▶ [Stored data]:
== Segment start ==

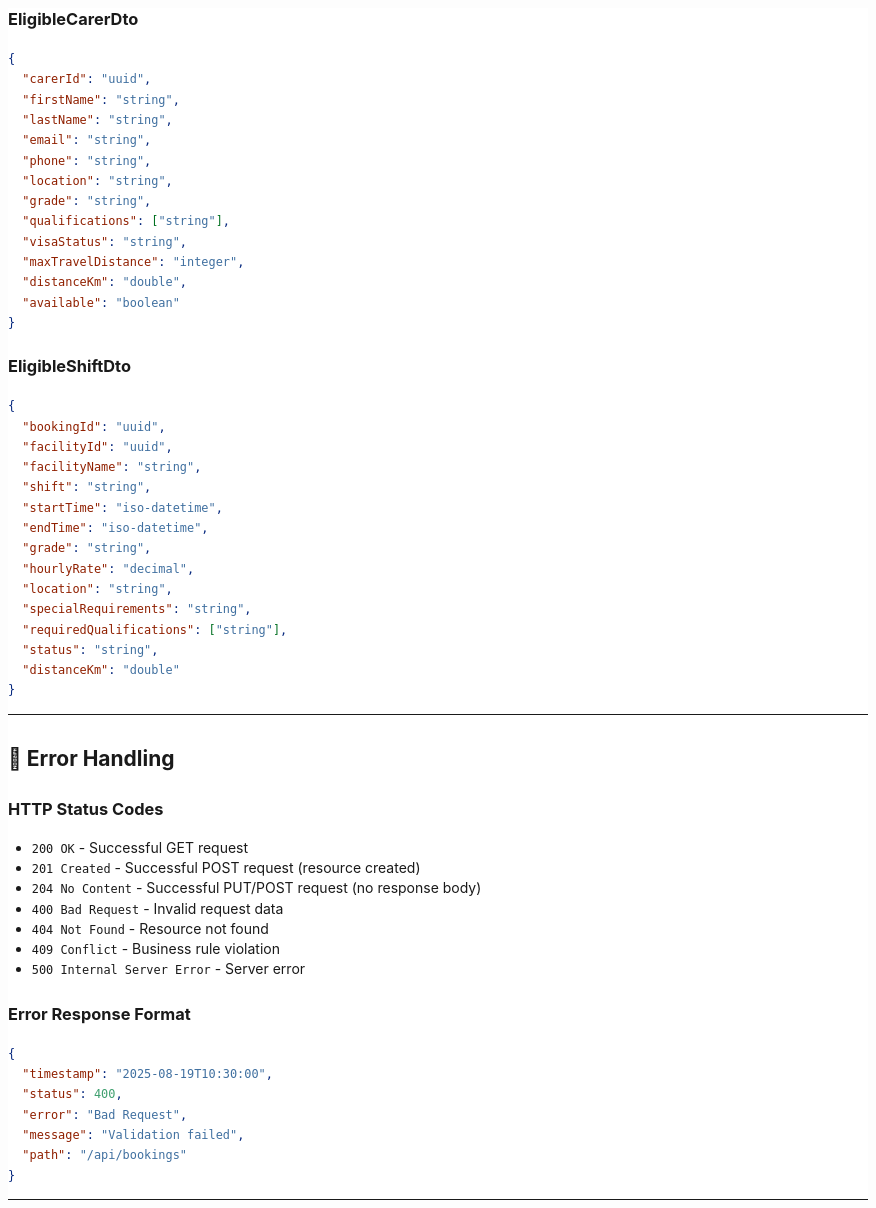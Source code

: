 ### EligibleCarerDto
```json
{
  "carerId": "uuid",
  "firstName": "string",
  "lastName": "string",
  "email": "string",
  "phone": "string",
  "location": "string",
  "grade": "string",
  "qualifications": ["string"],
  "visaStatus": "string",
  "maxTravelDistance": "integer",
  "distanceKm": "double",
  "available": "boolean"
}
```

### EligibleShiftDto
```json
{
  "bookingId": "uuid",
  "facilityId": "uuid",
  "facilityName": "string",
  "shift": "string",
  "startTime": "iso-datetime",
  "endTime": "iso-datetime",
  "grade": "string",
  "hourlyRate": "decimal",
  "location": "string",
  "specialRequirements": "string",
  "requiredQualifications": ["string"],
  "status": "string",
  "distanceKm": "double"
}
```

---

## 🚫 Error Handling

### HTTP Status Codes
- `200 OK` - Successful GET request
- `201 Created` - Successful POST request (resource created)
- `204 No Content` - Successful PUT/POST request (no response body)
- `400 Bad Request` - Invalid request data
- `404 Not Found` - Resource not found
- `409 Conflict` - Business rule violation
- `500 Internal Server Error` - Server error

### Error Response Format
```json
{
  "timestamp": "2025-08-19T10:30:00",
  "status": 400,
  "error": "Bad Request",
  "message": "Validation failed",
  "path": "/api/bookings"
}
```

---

== Segment end ==

▶ [Exercise goal]: Once the pictures are set aside, transcribe the remaining lines above exactly.

▶ [Solution to the problem]:
Source code

: ### EligibleCarerDto
```json
{
  "carerId": "uuid",
  "firstName": "string",
  "lastName": "string",
  "email": "string",
  "phone": "string",
  "location": "string",
  "grade": "string",
  "qualifications": ["string"],
  "visaStatus": "string",
  "maxTravelDistance": "integer",
  "distanceKm": "double",
  "available": "boolean"
}
```

### EligibleShiftDto
```json
{
  "bookingId": "uuid",
  "facilityId": "uuid",
  "facilityName": "string",
  "shift": "string",
  "startTime": "iso-datetime",
  "endTime": "iso-datetime",
  "grade": "string",
  "hourlyRate": "decimal",
  "location": "string",
  "specialRequirements": "string",
  "requiredQualifications": ["string"],
  "status": "string",
  "distanceKm": "double"
}
```

---

## 🚫 Error Handling

### HTTP Status Codes
- `200 OK` - Successful GET request
- `201 Created` - Successful POST request (resource created)
- `204 No Content` - Successful PUT/POST request (no response body)
- `400 Bad Request` - Invalid request data
- `404 Not Found` - Resource not found
- `409 Conflict` - Business rule violation
- `500 Internal Server Error` - Server error

### Error Response Format
```json
{
  "timestamp": "2025-08-19T10:30:00",
  "status": 400,
  "error": "Bad Request",
  "message": "Validation failed",
  "path": "/api/bookings"
}
```

---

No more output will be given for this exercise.